§ What the task requires: Each line from the first entry to the line with "### 11.2 CI Workflow", both included, is to be returned unchanged, with any pictures dropped.

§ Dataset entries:
━━━━━━━━━━━━━━━━━━━━━━━━━━━━━━
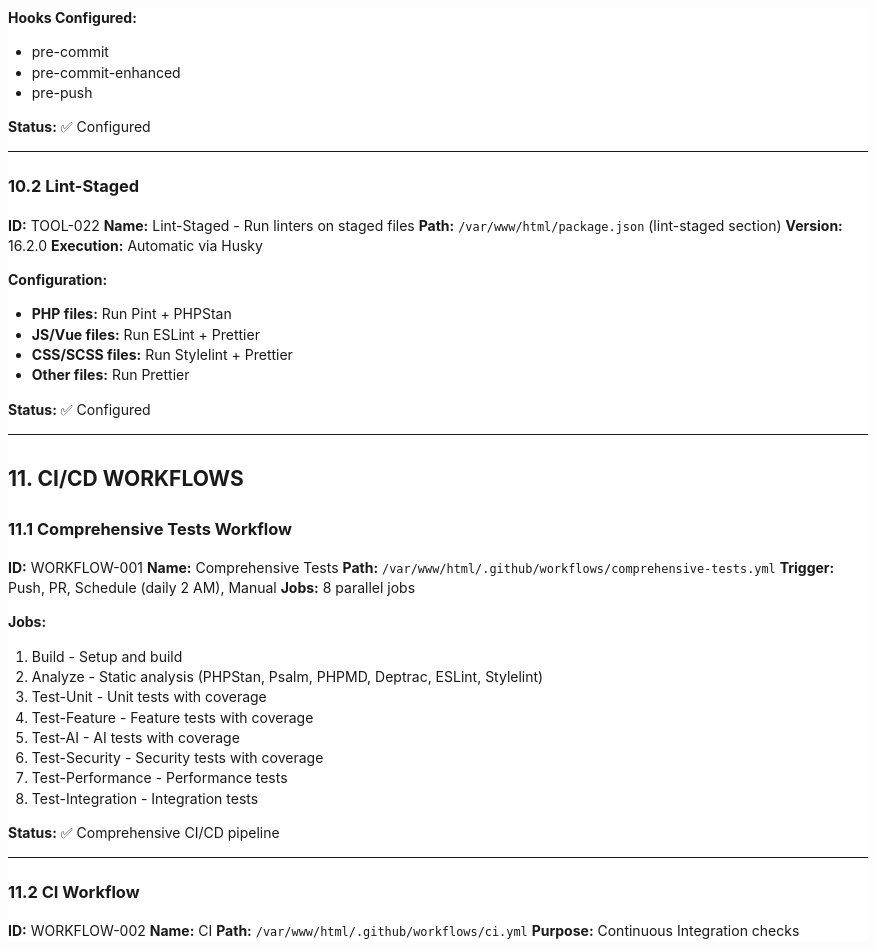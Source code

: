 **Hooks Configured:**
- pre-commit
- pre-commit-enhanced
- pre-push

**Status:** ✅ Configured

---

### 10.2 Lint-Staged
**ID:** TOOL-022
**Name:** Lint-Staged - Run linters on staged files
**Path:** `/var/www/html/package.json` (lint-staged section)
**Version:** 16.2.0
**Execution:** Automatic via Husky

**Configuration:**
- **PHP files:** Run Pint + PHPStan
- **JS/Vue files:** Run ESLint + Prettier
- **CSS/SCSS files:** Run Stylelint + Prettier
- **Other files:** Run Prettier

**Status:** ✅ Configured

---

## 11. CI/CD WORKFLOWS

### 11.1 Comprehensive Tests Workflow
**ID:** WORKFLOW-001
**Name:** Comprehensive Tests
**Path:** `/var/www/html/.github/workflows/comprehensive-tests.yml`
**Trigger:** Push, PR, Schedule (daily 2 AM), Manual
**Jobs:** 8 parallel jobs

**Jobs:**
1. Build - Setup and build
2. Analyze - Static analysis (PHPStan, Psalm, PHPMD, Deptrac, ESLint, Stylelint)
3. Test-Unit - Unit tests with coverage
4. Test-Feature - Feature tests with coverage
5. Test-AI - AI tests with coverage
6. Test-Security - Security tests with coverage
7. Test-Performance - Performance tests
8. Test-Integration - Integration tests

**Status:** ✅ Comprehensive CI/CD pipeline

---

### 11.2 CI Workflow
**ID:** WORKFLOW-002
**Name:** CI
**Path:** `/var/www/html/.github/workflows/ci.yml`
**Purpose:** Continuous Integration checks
━━━━━━━━━━━━━━━━━━━━━━━━━━━━━━
§ Problem solution:
Source code

: **Hooks Configured:**
- pre-commit
- pre-commit-enhanced
- pre-push

**Status:** ✅ Configured

---

### 10.2 Lint-Staged
**ID:** TOOL-022
**Name:** Lint-Staged - Run linters on staged files
**Path:** `/var/www/html/package.json` (lint-staged section)
**Version:** 16.2.0
**Execution:** Automatic via Husky

**Configuration:**
- **PHP files:** Run Pint + PHPStan
- **JS/Vue files:** Run ESLint + Prettier
- **CSS/SCSS files:** Run Stylelint + Prettier
- **Other files:** Run Prettier

**Status:** ✅ Configured

---

## 11. CI/CD WORKFLOWS

### 11.1 Comprehensive Tests Workflow
**ID:** WORKFLOW-001
**Name:** Comprehensive Tests
**Path:** `/var/www/html/.github/workflows/comprehensive-tests.yml`
**Trigger:** Push, PR, Schedule (daily 2 AM), Manual
**Jobs:** 8 parallel jobs

**Jobs:**
1. Build - Setup and build
2. Analyze - Static analysis (PHPStan, Psalm, PHPMD, Deptrac, ESLint, Stylelint)
3. Test-Unit - Unit tests with coverage
4. Test-Feature - Feature tests with coverage
5. Test-AI - AI tests with coverage
6. Test-Security - Security tests with coverage
7. Test-Performance - Performance tests
8. Test-Integration - Integration tests

**Status:** ✅ Comprehensive CI/CD pipeline

---

### 11.2 CI Workflow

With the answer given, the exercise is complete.